The company also pointed out that rich Vietnamese are buying more watches, cars and wines.

The country’s import of watches increased by 28.2 percent annually in 2016-20.

Car sales and wine imports, prior to being impacted by the pandemic, had maintained consistent growth of 12.9 percent and 9.8 percent between 2016 and 2019.

The growth potential for luxury brands remains bright as the country is expected to achieve the highest growth rates in Southeast Asia of 6.5 percent this year, and 6.7 percent next year.

Distributors of luxury brands in Vietnam seem to be doing well.

Duy Anh Fashion and Cosmetics recorded year-on-year growth of 171 percent in the last quarter of last year.

It brought two new fashion brands to Vietnam last year, Tiffany & Co and Montblanc, and opened their first stores in Hanoi and HCMC respectively.

It also brought footwear and accessories brand Christian Louboutin to HCMC in January with the first store opening in District 1.

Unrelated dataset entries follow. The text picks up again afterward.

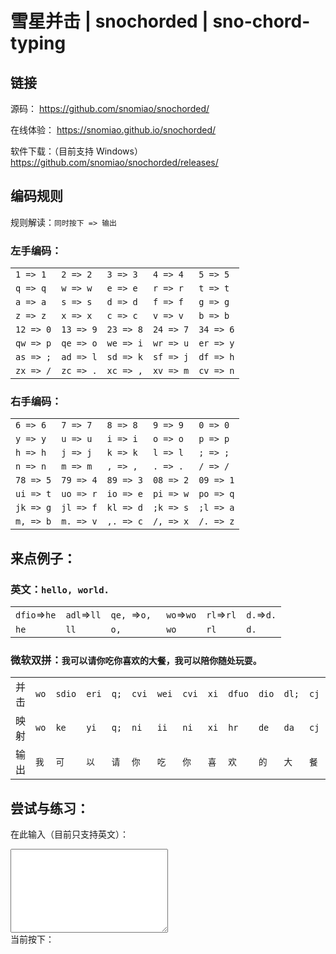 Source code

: # 雪星并击 | snochorded | sno-chord-typing

## 链接

源码：
https://github.com/snomiao/snochorded/

在线体验：
https://snomiao.github.io/snochorded/

软件下载：（目前支持 Windows）
https://github.com/snomiao/snochorded/releases/

## 编码规则

规则解读：`同时按下 => 输出`

### 左手编码：

||||||
|-|-|-|-|-|
|`1 => 1` |`2 => 2` |`3 => 3` |`4 => 4` |`5 => 5` |
|`q => q` |`w => w` |`e => e` |`r => r` |`t => t` |
|`a => a` |`s => s` |`d => d` |`f => f` |`g => g` |
|`z => z` |`x => x` |`c => c` |`v => v` |`b => b` |
|`12 => 0`|`13 => 9`|`23 => 8`|`24 => 7`|`34 => 6`|
|`qw => p`|`qe => o`|`we => i`|`wr => u`|`er => y`|
|`as => ;`|`ad => l`|`sd => k`|`sf => j`|`df => h`|
|`zx => /`|`zc => .`|`xc => ,`|`xv => m`|`cv => n`|

### 右手编码：

||||||
|-|-|-|-|-|
|`6 => 6` |`7 => 7` |`8 => 8` |`9 => 9` |`0 => 0` |
|`y => y` |`u => u` |`i => i` |`o => o` |`p => p` |
|`h => h` |`j => j` |`k => k` |`l => l` |`; => ;` |
|`n => n` |`m => m` |`, => ,` |`. => .` |`/ => /` |
|`78 => 5`|`79 => 4`|`89 => 3`|`08 => 2`|`09 => 1`|
|`ui => t`|`uo => r`|`io => e`|`pi => w`|`po => q`|
|`jk => g`|`jl => f`|`kl => d`|`;k => s`|`;l => a`|
|`m, => b`|`m. => v`|`,. => c`|`/, => x`|`/. => z`|

## 来点例子：

### 英文：`hello, world.`
|||||||
|-|-|-|-|-|-|
| `dfio`=>`he` | `adl`=>`ll` | `qe, `=>`o, ` | `wo`=>`wo` | `rl`=>`rl` | `d.`=>`d.`
| `he`| `ll`| `o, `| `wo`| `rl`| `d.` |


### 微软双拼：`我可以请你吃你喜欢的大餐，我可以陪你随处玩耍。`

|||||||||||||||||||||||||
|-|-|-|-|-|-|-|-|-|-|-|-|-|-|-|-|-|-|-|-|-|-|-|-|
|并击|`wo`|`sdio`|`eri`|`q;`|`cvi`|`wei`|`cvi`|`xi`|`dfuo`|`dio`|`dl;`|`cj`|`,`|`wo`|`sdio`|`eri`|`qw/.`|`cvi`|`s.m`|`weu`|`wj`|`wrip`|
|映射|`wo`|`ke`|`yi`|`q;`|`ni`|`ii`|`ni`|`xi`|`hr`|`de`|`da`|`cj`|`,`|`wo`|`ke`|`yi`|`pz`|`ni`|`sv`|`ii`|`wj`|`uw`|`.`|
|输出|`我`|`可`|`以`|`请`|`你`|`吃`|`你`|`喜`|`欢`|`的`|`大`|`餐`|`，`|`我`|`可`|`以`|`陪`|`你`|`随`|`处`|`玩`|`耍`|`。`|

## 尝试与练习：

在此输入（目前只支持英文）：

<div class="snochorded">
<div><textarea  style="min-width:50%;min-height:10em"></textarea></div>
当前按下：<span></span>
</div>


<script>
// 规则转换函
const 按长度倒序 = (a, b) => b.length - a.length
const 串字符按顺序排序 = (串) => 串.split('').sort().join('')
const 规则向表解析 = (输入规则串, 输出规则串) => {
    const [输入列, 输出列] = [输入规则串, 输出规则串].map(串 => 串.split(' '))
    const 对应关系列 = 输入列.map((输入, 序) => [串字符按顺序排序(输入), 输出列[序]])
    const 对应关系 = Object.fromEntries(对应关系列)
    return 对应关系
}
const 规则表转换 = (规则, 原字符串, 新字符串) => JSON.parse(JSON.stringify(规则).replace(/\d/g, (字符) => 新字符串[原字符串.indexOf(字符)]))
// 插空法
const 全排列 = (串) =>
    串.length <= 1
        ? [串]
        : 串.split('').flatMap((字, 序) =>
            全排列(串.slice(0, 序) + 串.slice(序 + 1))
                .map(排列串 => 字 + 排列串))

// 全排列
const 规则表全序支持 = (规则) => {
    const 规则列 = Object.entries(规则)
    const 全序规则列 = 规则列.flatMap(([键, 值]) => 全排列(键).map(键 => [键, 值]))
    return Object.fromEntries(全序规则列)
}
const 规则表向字母区扩展 = (规则) => {
    // `1234567890` => `qwertyuiop`
    //                 `asdfghjkl;`
    //                 `zxcvbnm,./`
    return {
        ...规则,
        ...规则表转换(规则, `1234567890`, `qwertyuiop`),
        ...规则表转换(规则, `1234567890`, `asdfghjkl;`),
        ...规则表转换(规则, `1234567890`, `zxcvbnm,./`),
    }
}
// 定义规则
const 左手规则表 = 规则表全序支持(规则表向字母区扩展(规则向表解析('1 2 3 4 5 34 24 23 13 12', '1 2 3 4 5 6 7 8 9 0')))
const 右手规则表 = 规则表全序支持(规则表向字母区扩展(规则向表解析('90 80 89 79 78 6 7 8 9 0', '1 2 3 4 5 6 7 8 9 0')))
const 左手按键集 = new Set([...Object.keys(左手规则表)].join('').split(''))
const 右手按键集 = new Set([...Object.keys(右手规则表)].join('').split(''))
const 其他字符集 = new Set(" ")
const 可退改字符列 = [...左手按键集, ...右手按键集, ...其他字符集].filter(e => /[a-z]/.test(e))
const 直接映射集 = new Set([...左手按键集, ...右手按键集, ...其他字符集])
const 按键重映射 = (输入) => {
    const 输入字符列 = 输入.split('')
    const 左手输入 = 输入字符列.filter(字 => 左手按键集.has(字)).sort().join('')
    const 右手输入 = 输入字符列.filter(字 => 右手按键集.has(字)).sort().join('')
    const 其他输入 = 输入字符列.filter(字 => (左手输入 + 右手输入).indexOf(字) == -1).join('')
    const 左手输出 = 左手规则表[左手输入] || ''
    const 右手输出 = 右手规则表[右手输入] || ''
    return 左手输出 + 右手输出 + 其他输入
}

const 雪星并击输入区 =  document.querySelector('.snochorded textarea')
const 雪星并击按键显示区 =  document.querySelector('.snochorded span')
var 按下键列 = ""

雪星并击输入区.addEventListener('keydown', (e)=>{
    if(!直接映射集.has(e.key) || e.altKey || e.ctrlKey || e.shiftKey ) return;
    e.preventDefault()
    按下键列 += e.key
    雪星并击按键显示区.innerText = 按下键列
})
雪星并击输入区.addEventListener('keyup', (e)=>{
    if(!直接映射集.has(e.key) || e.altKey || e.ctrlKey || e.shiftKey ) return;
    e.preventDefault()
    雪星并击输入区.value += 按键重映射(按下键列)
    按下键列 = ""
    雪星并击按键显示区.innerText = "无"
})
雪星并击按键显示区.innerText = "无"

</script>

Tran Thi Hoai Anh, founder and president of GlobalLink, which distributes luxury fashion brands in Vietnam, told The Business of Fashion in 2019 that the appetite for luxury goods is more pronounced than ever in Hanoi and HCMC.

"Only a decade ago it was all about knowing the difference between Gucci and Prada. [But] today’s new generation of wealthy shoppers are driven by the quest for quality, distinctiveness and craftsmanship."

Anh said Vietnamese consumers seem to be shopping more after the Covid-19 restrictions of the last two years.

To take advantage of this, her company plans to open a new 700-square-meter flagship store in HCMC and sell brands that have not been popular in Vietnam such as Off-White, Ambush and Amiri, she said.

"I am very positive about the future, as I am seeing demand for luxury goods after the pandemic."